#### REQUIRED WORK
Your copy should repeat each record below exactly and contain no images.

(Saved entries)

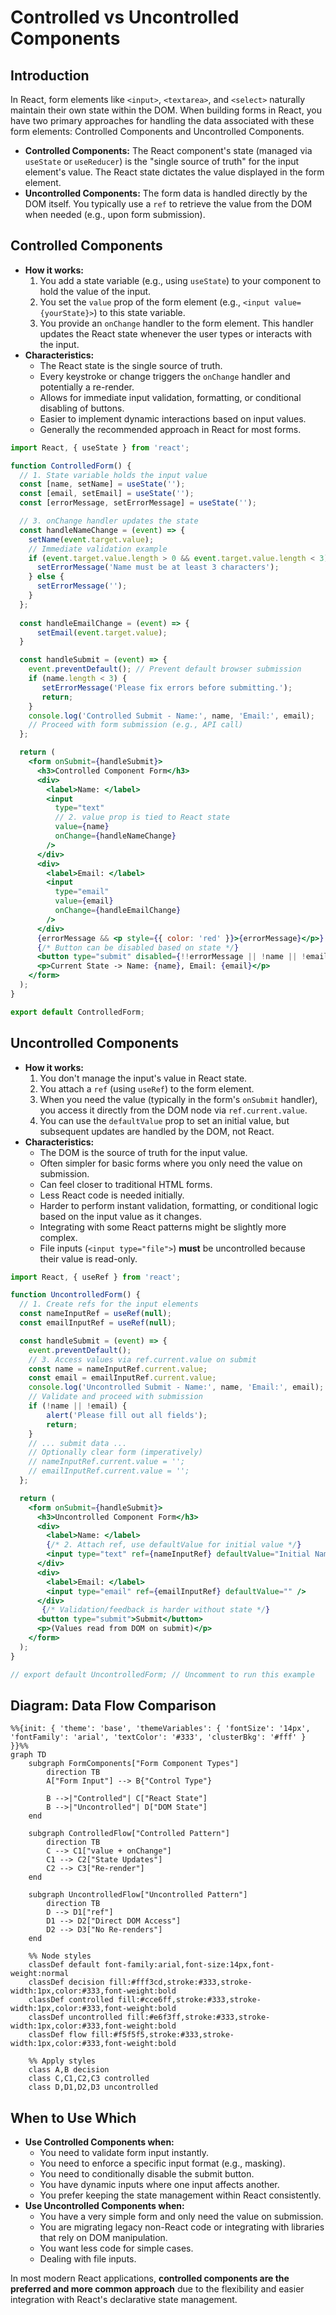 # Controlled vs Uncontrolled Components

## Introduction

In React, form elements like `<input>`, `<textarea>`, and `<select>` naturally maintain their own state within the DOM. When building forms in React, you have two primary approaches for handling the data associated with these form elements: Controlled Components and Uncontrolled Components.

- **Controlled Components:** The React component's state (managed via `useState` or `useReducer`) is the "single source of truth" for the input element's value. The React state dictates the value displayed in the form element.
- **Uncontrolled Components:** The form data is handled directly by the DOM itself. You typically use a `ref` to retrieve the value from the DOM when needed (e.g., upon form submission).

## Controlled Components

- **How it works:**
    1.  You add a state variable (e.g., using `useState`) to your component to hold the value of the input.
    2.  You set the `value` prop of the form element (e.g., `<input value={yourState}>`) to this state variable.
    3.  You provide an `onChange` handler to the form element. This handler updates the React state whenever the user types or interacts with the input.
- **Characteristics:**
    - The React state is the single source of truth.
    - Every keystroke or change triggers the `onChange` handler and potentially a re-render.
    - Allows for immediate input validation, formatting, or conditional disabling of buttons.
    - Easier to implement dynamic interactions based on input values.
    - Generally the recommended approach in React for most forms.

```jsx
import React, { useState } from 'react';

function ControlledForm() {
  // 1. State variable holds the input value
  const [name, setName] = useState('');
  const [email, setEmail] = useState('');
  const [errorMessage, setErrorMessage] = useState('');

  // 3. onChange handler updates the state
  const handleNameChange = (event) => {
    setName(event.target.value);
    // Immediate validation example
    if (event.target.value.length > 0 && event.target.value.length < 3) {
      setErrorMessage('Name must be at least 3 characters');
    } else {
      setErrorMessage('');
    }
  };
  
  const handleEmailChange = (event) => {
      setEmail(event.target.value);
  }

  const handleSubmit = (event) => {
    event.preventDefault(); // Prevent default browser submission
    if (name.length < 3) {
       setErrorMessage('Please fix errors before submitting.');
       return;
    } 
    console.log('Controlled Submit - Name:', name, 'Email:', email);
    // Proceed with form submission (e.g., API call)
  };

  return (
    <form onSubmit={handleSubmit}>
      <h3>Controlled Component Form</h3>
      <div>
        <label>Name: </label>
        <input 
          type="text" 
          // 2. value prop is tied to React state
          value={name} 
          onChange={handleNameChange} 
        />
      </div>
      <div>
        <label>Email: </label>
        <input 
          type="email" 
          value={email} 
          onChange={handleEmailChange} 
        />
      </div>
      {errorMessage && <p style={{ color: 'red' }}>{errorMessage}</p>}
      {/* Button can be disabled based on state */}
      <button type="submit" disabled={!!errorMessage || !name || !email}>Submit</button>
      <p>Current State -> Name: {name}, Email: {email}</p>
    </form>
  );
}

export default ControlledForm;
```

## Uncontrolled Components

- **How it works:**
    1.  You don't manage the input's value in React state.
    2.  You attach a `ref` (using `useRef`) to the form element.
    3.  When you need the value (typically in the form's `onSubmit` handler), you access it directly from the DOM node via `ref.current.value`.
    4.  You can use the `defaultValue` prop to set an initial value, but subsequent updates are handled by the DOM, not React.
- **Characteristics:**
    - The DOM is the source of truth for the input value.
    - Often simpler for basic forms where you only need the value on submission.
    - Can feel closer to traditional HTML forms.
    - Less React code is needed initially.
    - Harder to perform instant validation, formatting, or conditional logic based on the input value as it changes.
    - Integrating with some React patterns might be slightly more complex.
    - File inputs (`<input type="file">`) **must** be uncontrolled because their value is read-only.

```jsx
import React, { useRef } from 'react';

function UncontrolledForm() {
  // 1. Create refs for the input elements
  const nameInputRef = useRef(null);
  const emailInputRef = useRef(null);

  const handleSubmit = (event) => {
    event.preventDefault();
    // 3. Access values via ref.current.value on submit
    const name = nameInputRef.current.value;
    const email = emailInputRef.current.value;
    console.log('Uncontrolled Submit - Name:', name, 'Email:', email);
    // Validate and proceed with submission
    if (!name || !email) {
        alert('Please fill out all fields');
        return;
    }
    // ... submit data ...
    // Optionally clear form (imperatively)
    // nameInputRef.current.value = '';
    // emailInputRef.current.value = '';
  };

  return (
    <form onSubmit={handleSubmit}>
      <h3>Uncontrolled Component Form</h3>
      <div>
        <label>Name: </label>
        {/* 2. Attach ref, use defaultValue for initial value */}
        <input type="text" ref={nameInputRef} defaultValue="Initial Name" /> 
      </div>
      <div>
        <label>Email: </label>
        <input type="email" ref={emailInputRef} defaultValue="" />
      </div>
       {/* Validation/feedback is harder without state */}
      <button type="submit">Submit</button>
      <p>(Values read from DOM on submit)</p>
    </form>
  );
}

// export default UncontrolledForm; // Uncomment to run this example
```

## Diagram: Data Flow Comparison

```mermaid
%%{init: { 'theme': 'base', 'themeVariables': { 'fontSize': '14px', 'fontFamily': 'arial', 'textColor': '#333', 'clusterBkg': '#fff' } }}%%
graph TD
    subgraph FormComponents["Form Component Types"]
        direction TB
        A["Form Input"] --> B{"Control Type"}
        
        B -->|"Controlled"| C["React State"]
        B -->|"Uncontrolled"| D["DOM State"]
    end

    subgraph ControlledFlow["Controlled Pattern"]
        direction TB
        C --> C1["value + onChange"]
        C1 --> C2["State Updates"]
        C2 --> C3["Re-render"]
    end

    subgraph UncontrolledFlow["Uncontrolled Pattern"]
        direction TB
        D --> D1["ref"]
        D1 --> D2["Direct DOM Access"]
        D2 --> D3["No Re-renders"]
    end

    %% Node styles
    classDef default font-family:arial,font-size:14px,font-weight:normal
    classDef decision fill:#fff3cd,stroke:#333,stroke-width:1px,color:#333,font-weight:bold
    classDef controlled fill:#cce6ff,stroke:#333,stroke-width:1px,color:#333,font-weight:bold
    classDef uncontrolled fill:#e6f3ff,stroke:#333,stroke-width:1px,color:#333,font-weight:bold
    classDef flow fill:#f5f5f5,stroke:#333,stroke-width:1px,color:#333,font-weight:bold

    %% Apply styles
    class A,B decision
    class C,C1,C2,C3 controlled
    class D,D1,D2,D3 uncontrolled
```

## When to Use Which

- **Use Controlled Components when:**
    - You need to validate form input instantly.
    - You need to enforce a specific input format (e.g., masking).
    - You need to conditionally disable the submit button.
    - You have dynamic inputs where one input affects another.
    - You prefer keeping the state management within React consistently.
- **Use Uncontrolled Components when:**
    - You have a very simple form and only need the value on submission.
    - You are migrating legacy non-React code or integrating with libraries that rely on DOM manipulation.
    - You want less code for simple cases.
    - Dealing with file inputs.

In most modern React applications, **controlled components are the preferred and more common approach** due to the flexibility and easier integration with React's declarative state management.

#### SOLUTION FOR THIS EXERCISE
 # Controlled vs Uncontrolled Components

## Introduction

In React, form elements like `<input>`, `<textarea>`, and `<select>` naturally maintain their own state within the DOM. When building forms in React, you have two primary approaches for handling the data associated with these form elements: Controlled Components and Uncontrolled Components.

- **Controlled Components:** The React component's state (managed via `useState` or `useReducer`) is the "single source of truth" for the input element's value. The React state dictates the value displayed in the form element.
- **Uncontrolled Components:** The form data is handled directly by the DOM itself. You typically use a `ref` to retrieve the value from the DOM when needed (e.g., upon form submission).

## Controlled Components

- **How it works:**
    1.  You add a state variable (e.g., using `useState`) to your component to hold the value of the input.
    2.  You set the `value` prop of the form element (e.g., `<input value={yourState}>`) to this state variable.
    3.  You provide an `onChange` handler to the form element. This handler updates the React state whenever the user types or interacts with the input.
- **Characteristics:**
    - The React state is the single source of truth.
    - Every keystroke or change triggers the `onChange` handler and potentially a re-render.
    - Allows for immediate input validation, formatting, or conditional disabling of buttons.
    - Easier to implement dynamic interactions based on input values.
    - Generally the recommended approach in React for most forms.

```jsx
import React, { useState } from 'react';

function ControlledForm() {
  // 1. State variable holds the input value
  const [name, setName] = useState('');
  const [email, setEmail] = useState('');
  const [errorMessage, setErrorMessage] = useState('');

  // 3. onChange handler updates the state
  const handleNameChange = (event) => {
    setName(event.target.value);
    // Immediate validation example
    if (event.target.value.length > 0 && event.target.value.length < 3) {
      setErrorMessage('Name must be at least 3 characters');
    } else {
      setErrorMessage('');
    }
  };
  
  const handleEmailChange = (event) => {
      setEmail(event.target.value);
  }

  const handleSubmit = (event) => {
    event.preventDefault(); // Prevent default browser submission
    if (name.length < 3) {
       setErrorMessage('Please fix errors before submitting.');
       return;
    } 
    console.log('Controlled Submit - Name:', name, 'Email:', email);
    // Proceed with form submission (e.g., API call)
  };

  return (
    <form onSubmit={handleSubmit}>
      <h3>Controlled Component Form</h3>
      <div>
        <label>Name: </label>
        <input 
          type="text" 
          // 2. value prop is tied to React state
          value={name} 
          onChange={handleNameChange} 
        />
      </div>
      <div>
        <label>Email: </label>
        <input 
          type="email" 
          value={email} 
          onChange={handleEmailChange} 
        />
      </div>
      {errorMessage && <p style={{ color: 'red' }}>{errorMessage}</p>}
      {/* Button can be disabled based on state */}
      <button type="submit" disabled={!!errorMessage || !name || !email}>Submit</button>
      <p>Current State -> Name: {name}, Email: {email}</p>
    </form>
  );
}

export default ControlledForm;
```

## Uncontrolled Components

- **How it works:**
    1.  You don't manage the input's value in React state.
    2.  You attach a `ref` (using `useRef`) to the form element.
    3.  When you need the value (typically in the form's `onSubmit` handler), you access it directly from the DOM node via `ref.current.value`.
    4.  You can use the `defaultValue` prop to set an initial value, but subsequent updates are handled by the DOM, not React.
- **Characteristics:**
    - The DOM is the source of truth for the input value.
    - Often simpler for basic forms where you only need the value on submission.
    - Can feel closer to traditional HTML forms.
    - Less React code is needed initially.
    - Harder to perform instant validation, formatting, or conditional logic based on the input value as it changes.
    - Integrating with some React patterns might be slightly more complex.
    - File inputs (`<input type="file">`) **must** be uncontrolled because their value is read-only.

```jsx
import React, { useRef } from 'react';

function UncontrolledForm() {
  // 1. Create refs for the input elements
  const nameInputRef = useRef(null);
  const emailInputRef = useRef(null);

  const handleSubmit = (event) => {
    event.preventDefault();
    // 3. Access values via ref.current.value on submit
    const name = nameInputRef.current.value;
    const email = emailInputRef.current.value;
    console.log('Uncontrolled Submit - Name:', name, 'Email:', email);
    // Validate and proceed with submission
    if (!name || !email) {
        alert('Please fill out all fields');
        return;
    }
    // ... submit data ...
    // Optionally clear form (imperatively)
    // nameInputRef.current.value = '';
    // emailInputRef.current.value = '';
  };

  return (
    <form onSubmit={handleSubmit}>
      <h3>Uncontrolled Component Form</h3>
      <div>
        <label>Name: </label>
        {/* 2. Attach ref, use defaultValue for initial value */}
        <input type="text" ref={nameInputRef} defaultValue="Initial Name" /> 
      </div>
      <div>
        <label>Email: </label>
        <input type="email" ref={emailInputRef} defaultValue="" />
      </div>
       {/* Validation/feedback is harder without state */}
      <button type="submit">Submit</button>
      <p>(Values read from DOM on submit)</p>
    </form>
  );
}

// export default UncontrolledForm; // Uncomment to run this example
```

## Diagram: Data Flow Comparison

```mermaid
%%{init: { 'theme': 'base', 'themeVariables': { 'fontSize': '14px', 'fontFamily': 'arial', 'textColor': '#333', 'clusterBkg': '#fff' } }}%%
graph TD
    subgraph FormComponents["Form Component Types"]
        direction TB
        A["Form Input"] --> B{"Control Type"}
        
        B -->|"Controlled"| C["React State"]
        B -->|"Uncontrolled"| D["DOM State"]
    end

    subgraph ControlledFlow["Controlled Pattern"]
        direction TB
        C --> C1["value + onChange"]
        C1 --> C2["State Updates"]
        C2 --> C3["Re-render"]
    end

    subgraph UncontrolledFlow["Uncontrolled Pattern"]
        direction TB
        D --> D1["ref"]
        D1 --> D2["Direct DOM Access"]
        D2 --> D3["No Re-renders"]
    end

    %% Node styles
    classDef default font-family:arial,font-size:14px,font-weight:normal
    classDef decision fill:#fff3cd,stroke:#333,stroke-width:1px,color:#333,font-weight:bold
    classDef controlled fill:#cce6ff,stroke:#333,stroke-width:1px,color:#333,font-weight:bold
    classDef uncontrolled fill:#e6f3ff,stroke:#333,stroke-width:1px,color:#333,font-weight:bold
    classDef flow fill:#f5f5f5,stroke:#333,stroke-width:1px,color:#333,font-weight:bold

    %% Apply styles
    class A,B decision
    class C,C1,C2,C3 controlled
    class D,D1,D2,D3 uncontrolled
```

## When to Use Which

- **Use Controlled Components when:**
    - You need to validate form input instantly.
    - You need to enforce a specific input format (e.g., masking).
    - You need to conditionally disable the submit button.
    - You have dynamic inputs where one input affects another.
    - You prefer keeping the state management within React consistently.
- **Use Uncontrolled Components when:**
    - You have a very simple form and only need the value on submission.
    - You are migrating legacy non-React code or integrating with libraries that rely on DOM manipulation.
    - You want less code for simple cases.
    - Dealing with file inputs.

In most modern React applications, **controlled components are the preferred and more common approach** due to the flexibility and easier integration with React's declarative state management.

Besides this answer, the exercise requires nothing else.